■ **What is required**: Find the line that contains "4. **Image Order**: During", then repeat it and each line after it to the end of the records, exactly.

*** Information given Section Begins ***

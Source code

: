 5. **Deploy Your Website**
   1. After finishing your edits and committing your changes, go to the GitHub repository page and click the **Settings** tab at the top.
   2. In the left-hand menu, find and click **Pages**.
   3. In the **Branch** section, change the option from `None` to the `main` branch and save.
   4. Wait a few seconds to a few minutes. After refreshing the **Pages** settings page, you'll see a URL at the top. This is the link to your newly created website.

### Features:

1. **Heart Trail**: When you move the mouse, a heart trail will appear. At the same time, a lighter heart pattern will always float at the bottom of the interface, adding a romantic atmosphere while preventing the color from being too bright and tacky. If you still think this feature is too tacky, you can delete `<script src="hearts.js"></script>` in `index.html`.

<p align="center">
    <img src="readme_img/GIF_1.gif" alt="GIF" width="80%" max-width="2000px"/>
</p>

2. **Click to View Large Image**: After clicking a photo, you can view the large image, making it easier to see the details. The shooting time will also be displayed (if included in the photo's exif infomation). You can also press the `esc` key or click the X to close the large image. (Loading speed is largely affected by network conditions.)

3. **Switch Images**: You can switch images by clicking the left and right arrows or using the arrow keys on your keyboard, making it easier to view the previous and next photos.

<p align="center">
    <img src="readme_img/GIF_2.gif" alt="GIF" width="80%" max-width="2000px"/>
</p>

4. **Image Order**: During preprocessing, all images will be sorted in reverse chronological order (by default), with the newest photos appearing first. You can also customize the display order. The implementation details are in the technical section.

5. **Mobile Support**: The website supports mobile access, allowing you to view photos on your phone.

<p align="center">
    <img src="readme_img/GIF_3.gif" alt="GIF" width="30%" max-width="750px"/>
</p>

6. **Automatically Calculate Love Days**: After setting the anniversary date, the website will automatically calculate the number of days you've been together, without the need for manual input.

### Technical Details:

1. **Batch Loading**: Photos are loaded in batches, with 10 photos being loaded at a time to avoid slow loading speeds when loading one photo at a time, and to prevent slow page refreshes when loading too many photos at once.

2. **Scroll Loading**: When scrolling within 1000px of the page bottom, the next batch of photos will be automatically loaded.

*** Information given Section Ends ***

■ **Task answer**:
4. **Image Order**: During preprocessing, all images will be sorted in reverse chronological order (by default), with the newest photos appearing first. You can also customize the display order. The implementation details are in the technical section.

5. **Mobile Support**: The website supports mobile access, allowing you to view photos on your phone.

<p align="center">
    <img src="readme_img/GIF_3.gif" alt="GIF" width="30%" max-width="750px"/>
</p>

6. **Automatically Calculate Love Days**: After setting the anniversary date, the website will automatically calculate the number of days you've been together, without the need for manual input.

### Technical Details:

1. **Batch Loading**: Photos are loaded in batches, with 10 photos being loaded at a time to avoid slow loading speeds when loading one photo at a time, and to prevent slow page refreshes when loading too many photos at once.

2. **Scroll Loading**: When scrolling within 1000px of the page bottom, the next batch of photos will be automatically loaded.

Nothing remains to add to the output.